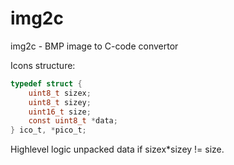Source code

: # img2c
img2c - BMP image to C-code convertor

Icons structure:
```C
typedef struct {
	uint8_t sizex;
	uint8_t sizey;
	uint16_t size;
	const uint8_t *data;
} ico_t, *pico_t;
```

Highlevel logic unpacked data if sizex*sizey != size.
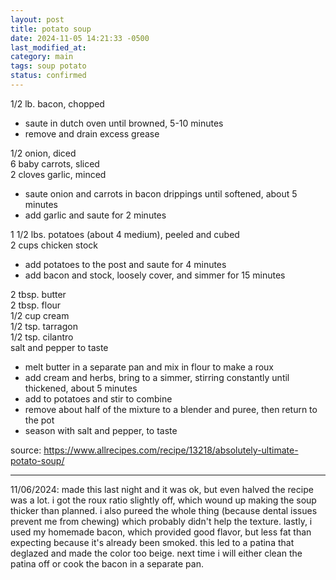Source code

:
 ```yaml
---
layout: post
title: potato soup
date: 2024-11-05 14:21:33 -0500
last_modified_at: 
category: main
tags: soup potato
status: confirmed
---
```


1/2 lb. bacon, chopped  
* saute in dutch oven until browned, 5-10 minutes
* remove and drain excess grease

1/2 onion, diced  
6 baby carrots, sliced  
2 cloves garlic, minced  
* saute onion and carrots in bacon drippings until softened, about 5 minutes
* add garlic and saute for 2 minutes

1 1/2 lbs. potatoes (about 4 medium), peeled and cubed  
2 cups chicken stock  
* add potatoes to the post and saute for 4 minutes
* add bacon and stock, loosely cover, and simmer for 15 minutes

2 tbsp. butter  
2 tbsp. flour  
1/2 cup cream  
1/2 tsp. tarragon  
1/2 tsp. cilantro  
salt and pepper to taste
* melt butter in a separate pan and mix in flour to make a roux
* add cream and herbs, bring to a simmer, stirring constantly until thickened, about 5 minutes
* add to potatoes and stir to combine
* remove about half of the mixture to a blender and puree, then return to the pot
* season with salt and pepper, to taste

source: <https://www.allrecipes.com/recipe/13218/absolutely-ultimate-potato-soup/>

---

11/06/2024: made this last night and it was ok, but even halved the recipe was a lot. i got the
roux ratio slightly off, which wound up making the soup thicker than planned. i also pureed the
whole thing (because dental issues prevent me from chewing) which probably didn't help the texture.
lastly, i used my homemade bacon, which provided good flavor, but less fat than expecting because
it's already been smoked. this led to a patina that deglazed and made the color too beige. next time
i will either clean the patina off or cook the bacon in a separate pan.
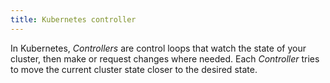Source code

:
 ```yaml
---
title: Kubernetes controller
---
```


In Kubernetes, *Controllers* are control loops that watch the state of your cluster, then make or request changes where needed. Each *Controller* tries to move the current cluster state closer to the desired state. 
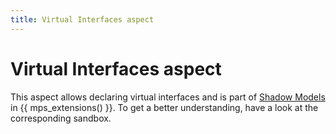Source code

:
 ```yaml
---
title: Virtual Interfaces aspect
---
```


# Virtual Interfaces aspect

This aspect allows declaring virtual interfaces and is part of [Shadow Models](https://jetbrains.github.io/MPS-extensions/extensions/shadowmodels) in {{ mps_extensions() }}. To get a better understanding, have a look at the corresponding sandbox.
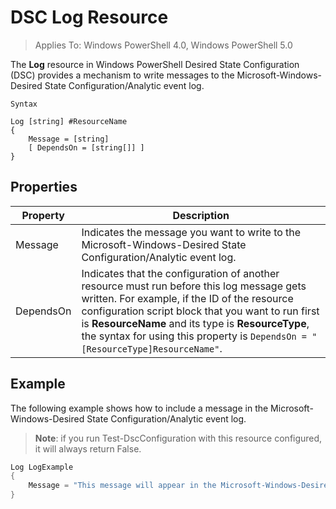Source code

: # DSC Log Resource 

> Applies To: Windows PowerShell 4.0, Windows PowerShell 5.0

The __Log__ resource in Windows PowerShell Desired State Configuration (DSC) provides a mechanism to write messages to the Microsoft-Windows-Desired State Configuration/Analytic event log.

```
Syntax

Log [string] #ResourceName
{
    Message = [string]
    [ DependsOn = [string[]] ]
}
```

## Properties
|  Property  |  Description   | 
|---|---| 
| Message| Indicates the message you want to write to the Microsoft-Windows-Desired State Configuration/Analytic event log.| 
| DependsOn | Indicates that the configuration of another resource must run before this log message gets written. For example, if the ID of the resource configuration script block that you want to run first is __ResourceName__ and its type is __ResourceType__, the syntax for using this property is `DependsOn = "[ResourceType]ResourceName"`.| 

## Example

The following example shows how to include a message in the Microsoft-Windows-Desired State Configuration/Analytic event log.

> **Note**: if you run Test-DscConfiguration with this resource configured, it will always return False.

```powershell 
Log LogExample
{
    Message = "This message will appear in the Microsoft-Windows-Desired State Configuration/Analytic event log."
} 
```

*Task prompt*
Tally every line of the data that holds the word "Indicates" and write the count alone.

*Answer section*
2